FintechAbi Lab, il centro di ricerca e innovazione promosso dall’Associazione bancaria italiana, insieme a Gft Italia, società attiva nella tecnologia per la trasformazione digitale del settore finanziario, guidano un nuovo gruppo di lavoro europeo su fintech, intelligenza artificiale e big data.

La nuova struttura, spiega una nota, nasce nell’ambito della Big Data Value Association (Bdva), l’organizzazione no profit punto di riferimento in Europa per Intelligenza artificiale e big data con oltre 200 associati tra imprese, università ed enti.

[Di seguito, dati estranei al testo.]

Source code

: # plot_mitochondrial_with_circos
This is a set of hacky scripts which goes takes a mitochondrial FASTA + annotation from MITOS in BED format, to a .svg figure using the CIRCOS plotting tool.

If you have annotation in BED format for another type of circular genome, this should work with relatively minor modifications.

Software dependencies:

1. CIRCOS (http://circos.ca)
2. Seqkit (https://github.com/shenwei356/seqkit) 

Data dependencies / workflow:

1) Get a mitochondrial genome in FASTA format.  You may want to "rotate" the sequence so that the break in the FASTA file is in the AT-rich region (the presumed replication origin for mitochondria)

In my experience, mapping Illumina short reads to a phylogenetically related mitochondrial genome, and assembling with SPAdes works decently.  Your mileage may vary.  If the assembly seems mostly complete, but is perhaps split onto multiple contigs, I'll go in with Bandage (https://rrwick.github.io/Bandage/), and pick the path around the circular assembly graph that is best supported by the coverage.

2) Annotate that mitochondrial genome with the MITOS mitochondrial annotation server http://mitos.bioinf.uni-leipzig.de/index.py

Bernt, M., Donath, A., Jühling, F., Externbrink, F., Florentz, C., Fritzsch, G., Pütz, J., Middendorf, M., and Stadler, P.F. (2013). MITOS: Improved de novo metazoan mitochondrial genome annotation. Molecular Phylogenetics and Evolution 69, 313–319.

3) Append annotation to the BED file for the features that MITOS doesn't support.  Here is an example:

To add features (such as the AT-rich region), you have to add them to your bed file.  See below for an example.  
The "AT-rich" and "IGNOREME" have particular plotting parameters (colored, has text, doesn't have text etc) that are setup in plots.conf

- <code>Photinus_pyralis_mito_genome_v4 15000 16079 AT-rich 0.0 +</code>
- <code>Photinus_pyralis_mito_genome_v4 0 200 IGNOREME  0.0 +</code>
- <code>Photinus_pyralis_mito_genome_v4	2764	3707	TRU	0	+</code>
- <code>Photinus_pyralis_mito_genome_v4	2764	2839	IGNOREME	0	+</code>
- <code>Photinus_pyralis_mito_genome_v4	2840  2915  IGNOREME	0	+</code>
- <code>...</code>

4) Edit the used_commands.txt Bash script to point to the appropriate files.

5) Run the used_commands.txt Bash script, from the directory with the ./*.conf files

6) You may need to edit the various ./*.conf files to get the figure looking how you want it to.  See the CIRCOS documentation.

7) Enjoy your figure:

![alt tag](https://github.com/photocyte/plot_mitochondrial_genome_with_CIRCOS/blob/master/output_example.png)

La tecnologia sta rapidamente trasformando il settore dei servizi finanziari e assicurativi. Nel campo finanziario la trasformazione digitale agisce sui servizi e sui processi utilizzati nella produzione di questi servizi. L’intelligenza artificiale ha un ruolo importante, perché permette di analizzare vasti set di dati, valutando rischi e prospettive. Di qui processi più intelligenti e automatizzati, insieme a servizi su misura per le esigenze del cliente.

Abi Lab e Gft Italia si sono distinte a livello europeo e in ambito Bdva attraverso il progetto europeo Infinitech, cui partecipano 48 partner, tra cui diverse banche, di 16 nazioni diverse. Infinitech, coordinato da Gft Italia, è stato finanziato dall’Ue con quasi 16 milioni di euro, con l’obiettivo di stabilire un’architettura di riferimento che possa supportare le organizzazioni del settore finanziario e assicurativo nei processi di innovazione connessi a Intelligenza artificiale (Artificial Intelligence – Ai), Big data, Internet delle cose (Internet of things – IoT). Abi Lab, come partner di Infinitech collaborerà con Gft Italia per testare soluzioni per le banche italiane in ambienti protetti.

La spesa in tecnologia e innovazione è una voce sempre più importante per il mondo bancario italiano. Secondo l’ultima rilevazione Abi – Cipa sull’Information Technologies (It) gli investimenti 2018 dei diciannove gruppi del campione sono stati pari a 4,7 miliardi di euro. La spesa è sicuramente sottostimata, visto che nel campione mancano i centri di servizi consortili, i cui investimenti si riflettono sulle banche che ne usufruiscono.